I'm hanging in there...hanging on a rope made of the love of my husband, the understanding of my friends and some twine of things I've learned after numerous bouts with this Beast* called Depression.
* I borrow the term The Beast from Tracy Thompson whose book of the same name provided a turning point in my understanding of this illness. Her subsequent book, The Ghost in the House, seemed to be written directly to me.
I am bouyed by the thoughts, prayers and support of family far away who are often wrenched by their inability to do something to help me.
For perhaps the first time, I'm doing something for myself. Now I don't kid myself that I would have any chance without my safety net of friends and family. But with their support, and the support of surprising people, even some strangers, I'm able to take ownership of my illness, permit myself to be kind to myself, allow myself to say "No" without explanation and know that my friends will understand...and most importantly, won't stop asking.
I'm even knitting a prayer shawl...inspired by my friend Robin whose blog always touches me. She started it as a journal and a way to keep in touch while her Mom was dying. Now that her Mom has passed away, it is a journal of her grief. I won't share the link to Robin's blog unless and until I get her permission. I don't know if it something she wants shared publicly. Here's my prayer shawl so far:
So, I'm going to be fine. I just need to get through this week. And I know I will because of the endless levels of support I can count on from all of you.
Di

Di, there is just something about knitting that soothes the soul and binds up our troubles.
I recently read Ann Hood's "Comfort, A Journey Through Grief" in which she travels through the grieving process following her young daughter's death. A large part of this process was learning to knit and making things.
Hugs
JoAnn
Posted by: JoAnn | August 03, 2008 at 09:26 AM
Wow, I didn't know you could knit. Its beautiful Di. My grandmother taught me to knit but I haven't tried it lately. Maybe someday we could start a BW knitting/fiber arts group. I was in a Weaver's Guild when I lived in Boulder CO. It was good therapy for me then- I was getting out of a short mistake of a marriage @ 23.
I also think hanging clothes out on the line is good therapy.
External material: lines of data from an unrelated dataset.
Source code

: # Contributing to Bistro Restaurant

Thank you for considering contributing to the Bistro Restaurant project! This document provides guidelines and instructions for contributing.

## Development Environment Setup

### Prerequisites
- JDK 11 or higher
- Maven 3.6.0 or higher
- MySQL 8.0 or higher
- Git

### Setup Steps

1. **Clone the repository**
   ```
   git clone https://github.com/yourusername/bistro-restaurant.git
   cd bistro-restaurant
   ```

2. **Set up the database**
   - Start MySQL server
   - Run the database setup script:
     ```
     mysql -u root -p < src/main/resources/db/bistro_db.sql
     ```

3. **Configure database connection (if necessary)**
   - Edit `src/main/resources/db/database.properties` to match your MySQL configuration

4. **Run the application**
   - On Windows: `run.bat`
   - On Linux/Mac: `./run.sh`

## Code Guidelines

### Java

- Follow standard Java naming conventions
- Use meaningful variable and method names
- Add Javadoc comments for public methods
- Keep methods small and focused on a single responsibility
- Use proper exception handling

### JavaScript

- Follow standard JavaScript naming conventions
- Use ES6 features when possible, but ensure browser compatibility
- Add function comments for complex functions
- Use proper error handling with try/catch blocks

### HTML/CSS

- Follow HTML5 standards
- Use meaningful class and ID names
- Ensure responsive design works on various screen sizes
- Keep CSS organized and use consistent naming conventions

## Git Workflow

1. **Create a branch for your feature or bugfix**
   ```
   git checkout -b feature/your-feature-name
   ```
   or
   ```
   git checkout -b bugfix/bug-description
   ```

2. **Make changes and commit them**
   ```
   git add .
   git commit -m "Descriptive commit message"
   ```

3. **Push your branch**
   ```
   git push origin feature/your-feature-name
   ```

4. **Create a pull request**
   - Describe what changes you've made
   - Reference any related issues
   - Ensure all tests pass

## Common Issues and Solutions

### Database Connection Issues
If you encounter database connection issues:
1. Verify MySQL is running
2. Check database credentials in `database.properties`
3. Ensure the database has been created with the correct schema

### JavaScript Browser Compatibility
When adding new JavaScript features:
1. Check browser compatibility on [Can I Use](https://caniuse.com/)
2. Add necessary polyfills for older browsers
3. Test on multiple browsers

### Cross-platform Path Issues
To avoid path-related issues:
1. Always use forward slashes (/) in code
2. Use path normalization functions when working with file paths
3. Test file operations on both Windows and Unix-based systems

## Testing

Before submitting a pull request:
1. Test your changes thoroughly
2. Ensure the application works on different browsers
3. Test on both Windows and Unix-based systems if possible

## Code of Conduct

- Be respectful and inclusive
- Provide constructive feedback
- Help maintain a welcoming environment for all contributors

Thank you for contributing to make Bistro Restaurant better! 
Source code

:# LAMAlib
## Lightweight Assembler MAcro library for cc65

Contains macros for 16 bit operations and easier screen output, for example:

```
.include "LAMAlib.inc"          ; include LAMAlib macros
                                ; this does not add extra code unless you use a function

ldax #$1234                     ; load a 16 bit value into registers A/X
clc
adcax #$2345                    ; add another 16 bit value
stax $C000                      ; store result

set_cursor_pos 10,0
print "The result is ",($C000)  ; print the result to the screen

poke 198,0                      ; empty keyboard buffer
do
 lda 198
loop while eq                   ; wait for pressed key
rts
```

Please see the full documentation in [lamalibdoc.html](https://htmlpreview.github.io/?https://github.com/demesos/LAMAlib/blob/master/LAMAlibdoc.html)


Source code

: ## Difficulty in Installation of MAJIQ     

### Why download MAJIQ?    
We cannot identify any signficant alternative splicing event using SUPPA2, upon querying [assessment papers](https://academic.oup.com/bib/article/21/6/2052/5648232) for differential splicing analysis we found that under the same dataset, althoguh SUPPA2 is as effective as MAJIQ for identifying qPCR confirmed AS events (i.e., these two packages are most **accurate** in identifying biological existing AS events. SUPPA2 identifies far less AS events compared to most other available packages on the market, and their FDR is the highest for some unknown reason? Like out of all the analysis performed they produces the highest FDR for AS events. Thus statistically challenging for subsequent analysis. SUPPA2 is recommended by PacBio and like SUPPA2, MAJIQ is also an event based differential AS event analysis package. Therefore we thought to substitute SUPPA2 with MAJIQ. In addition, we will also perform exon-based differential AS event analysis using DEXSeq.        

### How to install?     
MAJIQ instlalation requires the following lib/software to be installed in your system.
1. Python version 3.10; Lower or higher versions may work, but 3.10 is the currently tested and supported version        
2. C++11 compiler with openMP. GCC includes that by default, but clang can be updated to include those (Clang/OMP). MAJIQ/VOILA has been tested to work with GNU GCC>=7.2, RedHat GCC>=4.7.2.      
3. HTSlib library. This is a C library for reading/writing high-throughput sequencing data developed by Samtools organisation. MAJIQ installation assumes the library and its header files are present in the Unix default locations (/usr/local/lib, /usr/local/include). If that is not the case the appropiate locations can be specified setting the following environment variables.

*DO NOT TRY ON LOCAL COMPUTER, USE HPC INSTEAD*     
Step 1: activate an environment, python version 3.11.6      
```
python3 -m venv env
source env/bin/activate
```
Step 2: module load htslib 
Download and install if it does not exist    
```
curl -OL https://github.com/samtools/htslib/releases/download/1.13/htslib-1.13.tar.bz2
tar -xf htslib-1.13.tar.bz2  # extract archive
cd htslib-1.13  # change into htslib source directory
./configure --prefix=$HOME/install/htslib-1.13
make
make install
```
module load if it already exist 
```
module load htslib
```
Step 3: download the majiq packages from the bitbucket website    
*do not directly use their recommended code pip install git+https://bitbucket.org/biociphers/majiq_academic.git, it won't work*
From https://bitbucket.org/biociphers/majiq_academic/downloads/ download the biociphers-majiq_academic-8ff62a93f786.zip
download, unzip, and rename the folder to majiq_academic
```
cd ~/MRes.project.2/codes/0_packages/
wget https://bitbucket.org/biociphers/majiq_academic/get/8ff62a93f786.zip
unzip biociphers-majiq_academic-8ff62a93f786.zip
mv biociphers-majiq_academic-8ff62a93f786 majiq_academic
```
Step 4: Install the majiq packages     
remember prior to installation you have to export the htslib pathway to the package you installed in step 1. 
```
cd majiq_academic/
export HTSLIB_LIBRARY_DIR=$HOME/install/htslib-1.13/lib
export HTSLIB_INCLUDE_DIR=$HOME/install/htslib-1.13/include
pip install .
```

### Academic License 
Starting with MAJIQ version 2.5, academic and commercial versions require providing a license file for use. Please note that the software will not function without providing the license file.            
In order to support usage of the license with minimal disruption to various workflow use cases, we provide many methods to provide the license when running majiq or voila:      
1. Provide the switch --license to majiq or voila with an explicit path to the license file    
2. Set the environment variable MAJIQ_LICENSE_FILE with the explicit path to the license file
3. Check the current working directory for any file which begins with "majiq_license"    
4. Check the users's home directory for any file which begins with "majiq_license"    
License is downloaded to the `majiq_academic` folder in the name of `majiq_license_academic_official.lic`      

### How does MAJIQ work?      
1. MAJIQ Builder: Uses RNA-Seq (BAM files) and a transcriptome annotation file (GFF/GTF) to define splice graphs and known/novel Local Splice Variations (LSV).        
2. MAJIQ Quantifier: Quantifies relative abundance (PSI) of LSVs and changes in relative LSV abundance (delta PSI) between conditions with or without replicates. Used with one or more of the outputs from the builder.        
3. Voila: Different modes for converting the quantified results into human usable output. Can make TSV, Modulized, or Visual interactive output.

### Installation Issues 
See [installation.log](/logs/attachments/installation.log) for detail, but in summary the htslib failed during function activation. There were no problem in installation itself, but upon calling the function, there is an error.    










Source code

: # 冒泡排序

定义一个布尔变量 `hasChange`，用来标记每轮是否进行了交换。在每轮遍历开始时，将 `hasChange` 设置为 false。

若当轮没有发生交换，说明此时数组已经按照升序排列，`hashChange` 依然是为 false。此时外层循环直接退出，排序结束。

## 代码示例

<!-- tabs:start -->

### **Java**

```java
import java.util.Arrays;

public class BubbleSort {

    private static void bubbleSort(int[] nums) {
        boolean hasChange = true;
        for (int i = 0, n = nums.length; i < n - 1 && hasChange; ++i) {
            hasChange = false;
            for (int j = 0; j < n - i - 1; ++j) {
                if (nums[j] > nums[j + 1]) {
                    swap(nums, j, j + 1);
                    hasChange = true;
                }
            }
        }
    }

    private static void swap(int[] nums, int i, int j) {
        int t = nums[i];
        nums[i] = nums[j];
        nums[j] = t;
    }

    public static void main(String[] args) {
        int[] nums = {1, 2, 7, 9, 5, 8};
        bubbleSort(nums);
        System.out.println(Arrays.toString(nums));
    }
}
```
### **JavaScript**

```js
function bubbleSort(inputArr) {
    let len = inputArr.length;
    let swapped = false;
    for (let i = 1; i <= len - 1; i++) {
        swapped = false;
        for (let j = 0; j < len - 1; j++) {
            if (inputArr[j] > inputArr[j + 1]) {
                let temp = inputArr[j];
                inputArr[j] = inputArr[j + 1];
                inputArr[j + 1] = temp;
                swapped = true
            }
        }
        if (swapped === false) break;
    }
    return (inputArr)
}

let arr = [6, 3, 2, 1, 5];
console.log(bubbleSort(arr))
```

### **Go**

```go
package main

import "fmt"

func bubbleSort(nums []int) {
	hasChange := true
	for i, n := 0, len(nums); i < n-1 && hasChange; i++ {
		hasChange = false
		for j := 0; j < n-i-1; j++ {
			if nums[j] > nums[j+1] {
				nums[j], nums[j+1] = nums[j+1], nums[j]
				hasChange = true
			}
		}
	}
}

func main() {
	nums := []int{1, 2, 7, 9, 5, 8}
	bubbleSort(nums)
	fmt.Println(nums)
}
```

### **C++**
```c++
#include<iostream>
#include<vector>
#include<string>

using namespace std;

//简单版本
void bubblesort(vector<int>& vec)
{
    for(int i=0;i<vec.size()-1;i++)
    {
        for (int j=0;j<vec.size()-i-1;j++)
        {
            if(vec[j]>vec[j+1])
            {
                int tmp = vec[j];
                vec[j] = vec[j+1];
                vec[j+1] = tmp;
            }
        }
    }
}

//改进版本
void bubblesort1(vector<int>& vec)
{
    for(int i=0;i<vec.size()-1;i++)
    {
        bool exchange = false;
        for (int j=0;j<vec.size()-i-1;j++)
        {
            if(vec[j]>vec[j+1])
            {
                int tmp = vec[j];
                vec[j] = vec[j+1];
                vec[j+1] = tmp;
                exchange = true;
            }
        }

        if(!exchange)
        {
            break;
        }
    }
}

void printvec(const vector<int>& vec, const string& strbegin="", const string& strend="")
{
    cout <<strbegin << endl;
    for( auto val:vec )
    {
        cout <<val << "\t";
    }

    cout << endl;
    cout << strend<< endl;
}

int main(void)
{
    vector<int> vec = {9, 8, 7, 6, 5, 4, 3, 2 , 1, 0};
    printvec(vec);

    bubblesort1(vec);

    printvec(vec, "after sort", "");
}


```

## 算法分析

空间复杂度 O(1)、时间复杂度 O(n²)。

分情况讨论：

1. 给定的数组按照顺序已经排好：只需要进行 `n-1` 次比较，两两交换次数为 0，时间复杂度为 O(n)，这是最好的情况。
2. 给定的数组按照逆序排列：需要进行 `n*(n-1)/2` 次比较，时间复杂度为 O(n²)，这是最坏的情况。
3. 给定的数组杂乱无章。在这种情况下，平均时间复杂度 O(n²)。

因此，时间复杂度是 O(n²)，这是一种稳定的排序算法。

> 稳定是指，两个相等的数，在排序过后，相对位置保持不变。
Our clothes line is hidden between the covered porch and bedroom area and the trees between our yards so even putting out the underwear is ok. We also make Michael hang his clothes out. He always needs mellowing and this is a good exercise for him.
Posted by: Shirley | August 03, 2008 at 12:53 PM
Well knitted!
Hugs, and all good thoughts and wishes to you.
Posted by: Nicholas | August 03, 2008 at 04:06 PM
I am not sure my shawl looks like yours.. For some reason, yours is BIGGER.. I am not sure how this is since I started 3 weeks before you. I'm okay with you sharing my blog. It's okay for it to come out now.